Take the data below and extract the lines from the one with "3. **Model Testing**: Browse" to the one with "### Common Issues & Solutions", inclusive, exactly as written.

####################

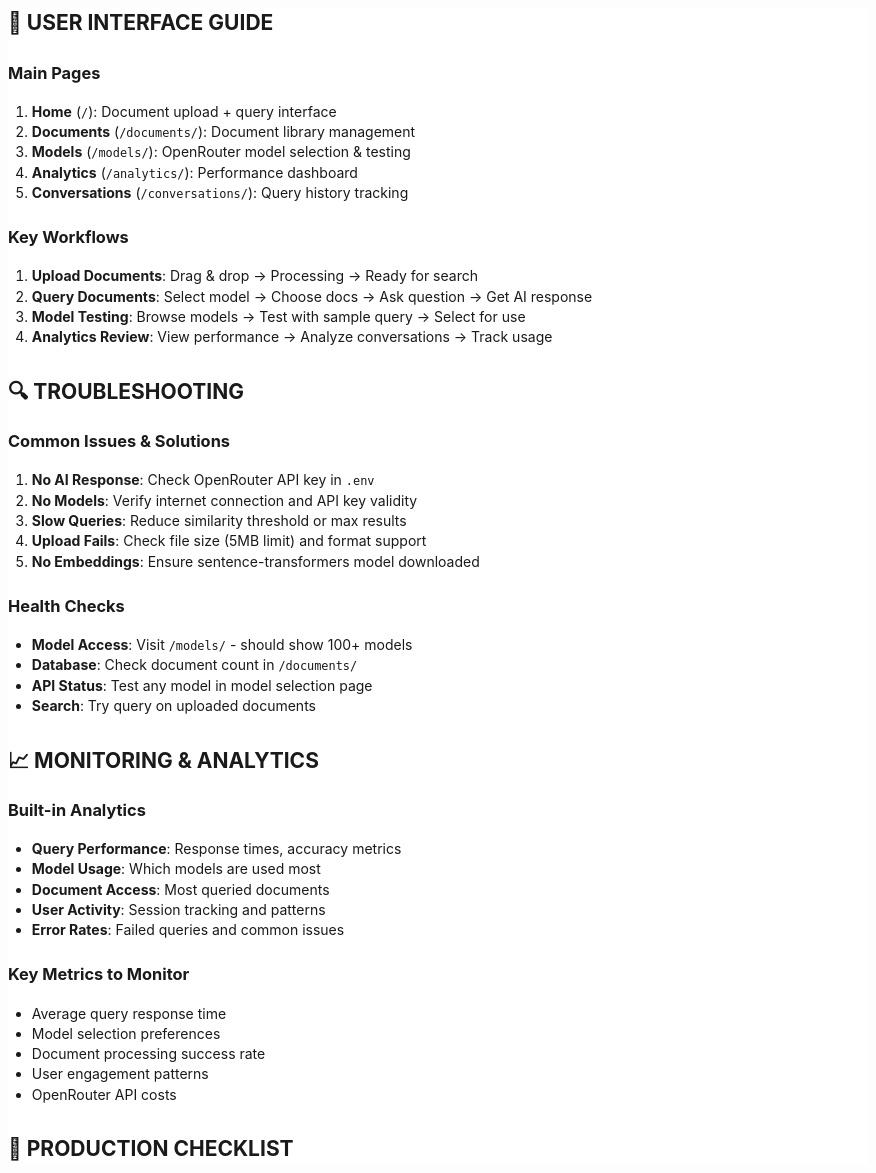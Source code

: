 ## 📱 **USER INTERFACE GUIDE**

### Main Pages
1. **Home** (`/`): Document upload + query interface
2. **Documents** (`/documents/`): Document library management
3. **Models** (`/models/`): OpenRouter model selection & testing
4. **Analytics** (`/analytics/`): Performance dashboard
5. **Conversations** (`/conversations/`): Query history tracking

### Key Workflows
1. **Upload Documents**: Drag & drop → Processing → Ready for search
2. **Query Documents**: Select model → Choose docs → Ask question → Get AI response
3. **Model Testing**: Browse models → Test with sample query → Select for use
4. **Analytics Review**: View performance → Analyze conversations → Track usage

## 🔍 **TROUBLESHOOTING**

### Common Issues & Solutions
1. **No AI Response**: Check OpenRouter API key in `.env`
2. **No Models**: Verify internet connection and API key validity
3. **Slow Queries**: Reduce similarity threshold or max results
4. **Upload Fails**: Check file size (5MB limit) and format support
5. **No Embeddings**: Ensure sentence-transformers model downloaded

### Health Checks
- **Model Access**: Visit `/models/` - should show 100+ models
- **Database**: Check document count in `/documents/`
- **API Status**: Test any model in model selection page
- **Search**: Try query on uploaded documents

## 📈 **MONITORING & ANALYTICS**

### Built-in Analytics
- **Query Performance**: Response times, accuracy metrics
- **Model Usage**: Which models are used most
- **Document Access**: Most queried documents
- **User Activity**: Session tracking and patterns
- **Error Rates**: Failed queries and common issues

### Key Metrics to Monitor
- Average query response time
- Model selection preferences  
- Document processing success rate
- User engagement patterns
- OpenRouter API costs

## 🎯 **PRODUCTION CHECKLIST**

####################

RESPONSE BOX>
3. **Model Testing**: Browse models → Test with sample query → Select for use
4. **Analytics Review**: View performance → Analyze conversations → Track usage

## 🔍 **TROUBLESHOOTING**

### Common Issues & Solutions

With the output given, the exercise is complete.